Using the records below, output the stretch that opens with the line containing "example, if the" and closes with the line containing "literatura empírica, há", exactly and including both lines, with nothing more.
BEGIN Input data
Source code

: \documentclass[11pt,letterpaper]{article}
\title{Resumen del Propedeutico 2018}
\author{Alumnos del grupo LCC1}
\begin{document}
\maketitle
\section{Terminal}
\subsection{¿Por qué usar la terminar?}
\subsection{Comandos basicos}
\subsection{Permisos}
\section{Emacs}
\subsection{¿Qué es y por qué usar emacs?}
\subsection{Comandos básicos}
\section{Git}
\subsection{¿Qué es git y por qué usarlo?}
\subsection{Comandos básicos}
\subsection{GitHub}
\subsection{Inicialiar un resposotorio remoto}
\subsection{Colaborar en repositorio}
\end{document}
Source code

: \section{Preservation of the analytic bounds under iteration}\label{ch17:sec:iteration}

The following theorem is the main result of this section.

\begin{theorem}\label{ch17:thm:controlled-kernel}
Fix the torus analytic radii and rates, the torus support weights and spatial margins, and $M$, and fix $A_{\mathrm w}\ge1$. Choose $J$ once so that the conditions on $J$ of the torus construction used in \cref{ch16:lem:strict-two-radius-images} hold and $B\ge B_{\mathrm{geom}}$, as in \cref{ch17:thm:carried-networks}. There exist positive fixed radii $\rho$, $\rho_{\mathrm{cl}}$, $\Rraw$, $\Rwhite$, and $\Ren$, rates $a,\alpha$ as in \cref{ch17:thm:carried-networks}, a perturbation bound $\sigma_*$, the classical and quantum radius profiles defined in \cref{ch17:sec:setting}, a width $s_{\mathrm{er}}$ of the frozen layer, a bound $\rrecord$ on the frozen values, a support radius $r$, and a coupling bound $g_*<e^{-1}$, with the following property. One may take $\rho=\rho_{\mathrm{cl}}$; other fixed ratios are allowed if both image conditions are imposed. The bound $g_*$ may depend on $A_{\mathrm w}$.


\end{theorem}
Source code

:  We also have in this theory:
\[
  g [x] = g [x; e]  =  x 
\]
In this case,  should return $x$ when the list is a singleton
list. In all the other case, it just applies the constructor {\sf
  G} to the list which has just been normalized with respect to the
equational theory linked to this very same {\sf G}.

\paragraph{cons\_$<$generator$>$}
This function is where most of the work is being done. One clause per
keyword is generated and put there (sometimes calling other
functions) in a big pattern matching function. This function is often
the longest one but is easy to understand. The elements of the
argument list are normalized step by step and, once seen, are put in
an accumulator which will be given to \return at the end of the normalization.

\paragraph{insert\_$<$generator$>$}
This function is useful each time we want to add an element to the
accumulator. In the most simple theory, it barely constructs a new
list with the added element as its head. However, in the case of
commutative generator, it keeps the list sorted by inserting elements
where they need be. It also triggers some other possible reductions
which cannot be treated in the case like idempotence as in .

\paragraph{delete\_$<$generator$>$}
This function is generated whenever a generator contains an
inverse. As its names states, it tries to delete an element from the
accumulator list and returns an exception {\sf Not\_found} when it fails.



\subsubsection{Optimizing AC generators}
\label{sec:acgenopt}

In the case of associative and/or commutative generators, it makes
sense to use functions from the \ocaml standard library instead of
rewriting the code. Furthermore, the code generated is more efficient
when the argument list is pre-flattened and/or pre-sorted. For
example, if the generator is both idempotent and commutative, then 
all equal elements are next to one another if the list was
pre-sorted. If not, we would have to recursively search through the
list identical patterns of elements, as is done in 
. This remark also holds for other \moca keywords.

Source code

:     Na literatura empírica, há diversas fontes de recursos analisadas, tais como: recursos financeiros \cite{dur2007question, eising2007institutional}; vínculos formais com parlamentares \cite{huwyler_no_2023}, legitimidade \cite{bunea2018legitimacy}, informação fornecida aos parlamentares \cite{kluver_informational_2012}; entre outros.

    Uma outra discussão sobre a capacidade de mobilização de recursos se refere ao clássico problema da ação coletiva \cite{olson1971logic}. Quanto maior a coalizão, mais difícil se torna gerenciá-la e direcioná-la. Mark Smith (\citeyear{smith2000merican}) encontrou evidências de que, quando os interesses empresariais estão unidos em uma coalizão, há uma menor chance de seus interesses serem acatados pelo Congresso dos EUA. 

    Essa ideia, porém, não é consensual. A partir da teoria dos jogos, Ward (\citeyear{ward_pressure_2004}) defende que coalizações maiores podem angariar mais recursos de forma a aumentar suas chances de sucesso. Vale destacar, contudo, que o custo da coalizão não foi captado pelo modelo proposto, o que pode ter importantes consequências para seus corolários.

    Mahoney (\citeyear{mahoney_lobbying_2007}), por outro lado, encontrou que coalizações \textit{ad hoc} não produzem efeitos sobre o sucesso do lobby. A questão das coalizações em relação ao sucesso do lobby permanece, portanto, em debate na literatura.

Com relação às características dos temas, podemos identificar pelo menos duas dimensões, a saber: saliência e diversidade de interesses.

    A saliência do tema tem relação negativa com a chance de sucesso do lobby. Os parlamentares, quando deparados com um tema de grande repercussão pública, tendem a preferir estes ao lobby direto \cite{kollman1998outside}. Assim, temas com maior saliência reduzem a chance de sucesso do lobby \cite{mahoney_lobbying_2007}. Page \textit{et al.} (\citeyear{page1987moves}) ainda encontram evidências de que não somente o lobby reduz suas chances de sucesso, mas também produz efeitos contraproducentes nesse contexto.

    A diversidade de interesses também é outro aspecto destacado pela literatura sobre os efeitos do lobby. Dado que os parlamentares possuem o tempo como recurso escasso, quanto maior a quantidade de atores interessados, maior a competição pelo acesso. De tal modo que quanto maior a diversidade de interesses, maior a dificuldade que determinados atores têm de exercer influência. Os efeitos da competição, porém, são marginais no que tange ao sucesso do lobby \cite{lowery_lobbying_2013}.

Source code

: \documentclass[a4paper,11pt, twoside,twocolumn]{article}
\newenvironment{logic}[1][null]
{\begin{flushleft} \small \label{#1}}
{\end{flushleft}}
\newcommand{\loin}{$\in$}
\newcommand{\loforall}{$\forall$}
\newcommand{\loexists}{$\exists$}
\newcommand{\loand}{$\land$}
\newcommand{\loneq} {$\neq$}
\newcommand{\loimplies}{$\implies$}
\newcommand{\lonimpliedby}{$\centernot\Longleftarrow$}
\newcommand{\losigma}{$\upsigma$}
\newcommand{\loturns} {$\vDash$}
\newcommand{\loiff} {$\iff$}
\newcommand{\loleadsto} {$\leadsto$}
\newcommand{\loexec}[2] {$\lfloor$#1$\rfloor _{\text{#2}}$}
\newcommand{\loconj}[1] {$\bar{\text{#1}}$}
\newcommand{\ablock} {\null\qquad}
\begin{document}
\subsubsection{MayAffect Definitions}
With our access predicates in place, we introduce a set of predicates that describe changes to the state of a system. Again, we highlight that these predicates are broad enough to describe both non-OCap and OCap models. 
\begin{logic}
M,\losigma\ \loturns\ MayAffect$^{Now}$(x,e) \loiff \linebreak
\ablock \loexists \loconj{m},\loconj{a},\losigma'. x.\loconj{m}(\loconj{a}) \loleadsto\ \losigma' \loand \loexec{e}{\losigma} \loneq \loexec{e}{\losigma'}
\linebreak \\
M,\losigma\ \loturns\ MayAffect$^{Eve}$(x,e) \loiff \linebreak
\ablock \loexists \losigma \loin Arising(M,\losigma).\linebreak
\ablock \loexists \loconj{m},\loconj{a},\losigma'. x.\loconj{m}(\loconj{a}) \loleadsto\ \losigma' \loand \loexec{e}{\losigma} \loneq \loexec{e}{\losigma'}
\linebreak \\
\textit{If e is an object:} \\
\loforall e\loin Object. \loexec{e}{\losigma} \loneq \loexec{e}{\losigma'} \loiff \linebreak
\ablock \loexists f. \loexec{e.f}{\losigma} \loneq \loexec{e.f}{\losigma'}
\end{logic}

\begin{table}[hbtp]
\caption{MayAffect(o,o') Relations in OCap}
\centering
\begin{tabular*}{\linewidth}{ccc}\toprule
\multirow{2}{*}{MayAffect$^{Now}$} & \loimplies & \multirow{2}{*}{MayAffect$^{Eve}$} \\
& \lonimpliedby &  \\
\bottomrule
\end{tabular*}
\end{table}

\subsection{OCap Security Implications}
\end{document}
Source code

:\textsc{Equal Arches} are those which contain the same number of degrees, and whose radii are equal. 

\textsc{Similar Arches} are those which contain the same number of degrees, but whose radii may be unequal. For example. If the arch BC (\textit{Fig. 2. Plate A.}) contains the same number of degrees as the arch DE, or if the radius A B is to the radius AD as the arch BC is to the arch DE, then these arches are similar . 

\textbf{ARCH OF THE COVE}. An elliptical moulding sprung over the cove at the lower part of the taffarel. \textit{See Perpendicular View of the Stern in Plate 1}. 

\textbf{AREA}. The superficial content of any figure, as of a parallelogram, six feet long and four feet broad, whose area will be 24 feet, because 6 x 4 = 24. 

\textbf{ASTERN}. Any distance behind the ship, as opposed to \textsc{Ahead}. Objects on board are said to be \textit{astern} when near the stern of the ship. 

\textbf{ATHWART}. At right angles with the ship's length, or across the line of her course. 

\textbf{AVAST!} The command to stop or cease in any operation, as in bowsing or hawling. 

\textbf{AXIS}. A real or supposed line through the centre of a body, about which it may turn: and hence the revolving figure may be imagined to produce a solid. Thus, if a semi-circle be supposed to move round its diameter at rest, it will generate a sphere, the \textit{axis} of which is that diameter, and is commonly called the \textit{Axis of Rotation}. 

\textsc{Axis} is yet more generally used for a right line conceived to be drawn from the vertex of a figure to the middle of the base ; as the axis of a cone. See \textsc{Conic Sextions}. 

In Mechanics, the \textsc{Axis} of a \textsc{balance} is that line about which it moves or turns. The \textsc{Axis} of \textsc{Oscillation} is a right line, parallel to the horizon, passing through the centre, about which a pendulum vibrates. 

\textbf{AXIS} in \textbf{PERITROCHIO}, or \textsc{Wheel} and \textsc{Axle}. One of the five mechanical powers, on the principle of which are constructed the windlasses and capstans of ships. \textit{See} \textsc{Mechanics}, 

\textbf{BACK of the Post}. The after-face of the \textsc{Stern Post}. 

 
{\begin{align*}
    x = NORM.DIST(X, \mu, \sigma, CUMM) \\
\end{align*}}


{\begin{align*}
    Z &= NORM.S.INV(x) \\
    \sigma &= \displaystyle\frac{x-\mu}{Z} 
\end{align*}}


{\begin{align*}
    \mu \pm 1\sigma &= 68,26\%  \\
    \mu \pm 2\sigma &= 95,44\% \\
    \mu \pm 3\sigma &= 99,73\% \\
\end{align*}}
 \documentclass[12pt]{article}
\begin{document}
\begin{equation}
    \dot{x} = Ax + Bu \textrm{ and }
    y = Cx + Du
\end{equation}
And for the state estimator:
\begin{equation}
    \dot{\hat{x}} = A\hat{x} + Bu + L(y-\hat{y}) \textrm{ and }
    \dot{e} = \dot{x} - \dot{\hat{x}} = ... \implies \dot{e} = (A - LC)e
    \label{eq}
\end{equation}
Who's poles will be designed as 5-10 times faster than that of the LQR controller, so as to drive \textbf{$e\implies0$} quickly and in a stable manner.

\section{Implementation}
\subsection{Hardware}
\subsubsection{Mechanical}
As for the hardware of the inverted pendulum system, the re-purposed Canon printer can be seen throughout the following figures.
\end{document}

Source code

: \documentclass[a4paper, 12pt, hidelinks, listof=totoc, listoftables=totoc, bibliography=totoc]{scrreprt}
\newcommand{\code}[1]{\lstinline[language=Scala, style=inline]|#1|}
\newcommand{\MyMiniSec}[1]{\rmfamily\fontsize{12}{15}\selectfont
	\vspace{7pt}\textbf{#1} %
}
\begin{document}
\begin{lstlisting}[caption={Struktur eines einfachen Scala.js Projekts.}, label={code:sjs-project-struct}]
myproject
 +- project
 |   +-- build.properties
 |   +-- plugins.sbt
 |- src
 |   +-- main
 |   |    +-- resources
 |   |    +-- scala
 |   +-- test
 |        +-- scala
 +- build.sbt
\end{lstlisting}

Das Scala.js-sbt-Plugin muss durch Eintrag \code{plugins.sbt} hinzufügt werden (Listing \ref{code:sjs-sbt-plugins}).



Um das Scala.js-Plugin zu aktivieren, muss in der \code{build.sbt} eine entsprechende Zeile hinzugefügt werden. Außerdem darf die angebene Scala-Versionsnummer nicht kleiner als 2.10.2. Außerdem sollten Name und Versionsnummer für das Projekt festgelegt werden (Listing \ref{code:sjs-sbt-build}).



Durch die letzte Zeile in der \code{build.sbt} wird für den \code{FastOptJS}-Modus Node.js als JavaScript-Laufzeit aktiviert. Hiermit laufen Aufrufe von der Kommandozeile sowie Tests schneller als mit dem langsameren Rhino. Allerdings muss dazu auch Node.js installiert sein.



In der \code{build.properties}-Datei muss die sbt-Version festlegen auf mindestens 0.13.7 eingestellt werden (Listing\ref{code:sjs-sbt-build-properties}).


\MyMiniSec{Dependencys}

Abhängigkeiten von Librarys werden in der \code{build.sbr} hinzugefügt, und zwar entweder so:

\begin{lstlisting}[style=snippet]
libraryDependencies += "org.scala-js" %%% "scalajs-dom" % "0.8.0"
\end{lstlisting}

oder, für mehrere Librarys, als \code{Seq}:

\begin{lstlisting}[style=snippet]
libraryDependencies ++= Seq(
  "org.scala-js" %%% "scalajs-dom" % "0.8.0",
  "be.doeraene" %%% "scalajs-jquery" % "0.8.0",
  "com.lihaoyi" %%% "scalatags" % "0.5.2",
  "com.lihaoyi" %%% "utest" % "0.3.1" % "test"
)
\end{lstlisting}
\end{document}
END Input data
Solution to this task –
example, if the generator is both idempotent and commutative, then 
all equal elements are next to one another if the list was
pre-sorted. If not, we would have to recursively search through the
list identical patterns of elements, as is done in 
. This remark also holds for other \moca keywords.

Source code

:     Na literatura empírica, há diversas fontes de recursos analisadas, tais como: recursos financeiros \cite{dur2007question, eising2007institutional}; vínculos formais com parlamentares \cite{huwyler_no_2023}, legitimidade \cite{bunea2018legitimacy}, informação fornecida aos parlamentares \cite{kluver_informational_2012}; entre outros.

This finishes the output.